I- İŞLETMEDE İÇ DENETİM BİRİMİ KURULMASI
İç Denetim 5018 sayılı kanunun 63. Maddesinde; “Bir kurumun faaliyetlerini geliştirmek ve değer katmak amacını güden, kaynakların ekonomiklik, etkinlik ve verimlilik esaslarına göre yönetilip yönetilmediğini değerlendiren, bağımsız ve objektif bir güvence ve danışmanlık faaliyetidir.” Şeklinde tanımlanmıştır.
Uluslararası İç Denetçiler Enstitüsü ise İÇ DENETİMİ; “Bir kurumun operasyonlarını geliştirmek ve onlara değer katmak için tasarlanmış bir bağımsız ve nesnel güvence ve danışmanlık faaliyetidir.” Şeklinde tanımlanmıştır.
İşletmenin iç denetim birimi kurarak iç denetim yönetmeliği hazırlaması işletme içerisindeki yolsuzluk ortamının azaltılması için büyük bir adım olacaktır.
İşletme faaliyetlerinin işletmenin yapısını çok iyi tanıyan bir iç denetçi tarafından ilk olarak incelenmesi yolsuzlukları ortaya çıkaracak ve çoğu zaman yolsuzluğun boyutu büyümeden tespit edebilecektir.
İç denetim birimleri işletme faaliyetlerini bağımsız denetim gibi dışarıdan veya olaylar gerçekleşip bittikten veya olayın üzerinden uzun bir süre geçtikten sonra incelemediği için önemli bir avantaja sahiptir.
Çoğu zaman iç denetçi işletme içerisinde aksayan noktaları daha çabuk tespit ettiği gibi nedenleri üzerinde daha geniş bir araştırma imkanına da sahiptir.
İşletmede iç denetçi uzun bir süre çalıştığında diğer şirket çalışanları gördükleri aksayan yönleri anlatmakta büyük bir sakınca görmemektedirler.

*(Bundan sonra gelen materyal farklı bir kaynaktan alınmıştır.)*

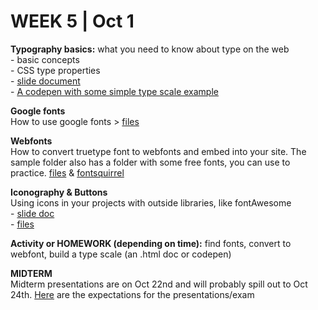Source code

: <h1>WEEK 5 | Oct 1 </h1>
<p><strong>Typography basics:</strong> what you need to know about type on the web<br>
- basic concepts <br>
- CSS type properties<br>
- <a href="IntrotoWeb_W4_BasicTypography.pdf">slide document </a><br>
- <a href="http://codepen.io/miraalibek/pen/pozyqvv">A codepen with some simple type scale example </a></p>
<p><strong> Google fonts</strong> <br>
How to use google fonts > <a href="https://github.com/miraalibek/NYU_IDM_IntroToWeb/tree/master/W05_Oct1/google_fonts">files</a></p>
<p><strong> Webfonts</strong> <br>
How to convert truetype font to webfonts and embed into your site. The sample folder also has a folder with some free fonts, you can use to practice. <a href="https://github.com/miraalibek/NYU_IDM_IntroToWeb/tree/master/W05_Oct1/webfonts">files</a> & <a href="https://www.fontsquirrel.com/tools/webfont-generator">fontsquirrel</a></p>
<p><strong>Iconography & Buttons</strong><br>
Using icons in your projects with outside libraries, like fontAwesome <br>
- <a href="IntrotoWeb_W4b_IconographyButtons.pdf">slide doc</a><br>
- <a href="https://github.com/miraalibek/NYU_IDM_IntroToWeb/tree/master/W05_Oct1/iconography">files</a></p>
<p><strong>Activity or HOMEWORK (depending on time):</strong> find fonts, convert to webfont, build a type scale (an .html doc or codepen)</p>

<p><b>MIDTERM</b><br>
Midterm presentations are on Oct 22nd and will probably spill out to Oct 24th.  <a href="https://github.com/miraalibek/NYU_IDM_IntroToWeb/blob/master/Midterm_proposals.md">Here</a> are the expectations for the presentations/exam </p>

Ülkemizde şirket yolsuzluklarının ortaya çıkarılmasının gecikmesinin nedenlerinden birisi de “bana dokunmayan yılan bin yaşasın” şeklindeki anlayıştır.
Çoğu zaman şirket çalışanları gördükleri yolsuzlukları, “ispiyoncu” olarak nitelendirilmemek veya yolsuzluğu işleyen kişiyle yüzleşmek istemediğinden dolayı üst yönetime hiç raporlamamaktadır.
O yüzden ülkemizde yapılan yolsuzluk denetimi uygulamalarında kurulan şirket içi ihbar hatlarına ya hiç telefon gelmemekte ya da gelen telefonlar olayı somut delilleri ile açıklamaktan çok kıskançlık, dedikodu gibi amaçlarla olmaktadır.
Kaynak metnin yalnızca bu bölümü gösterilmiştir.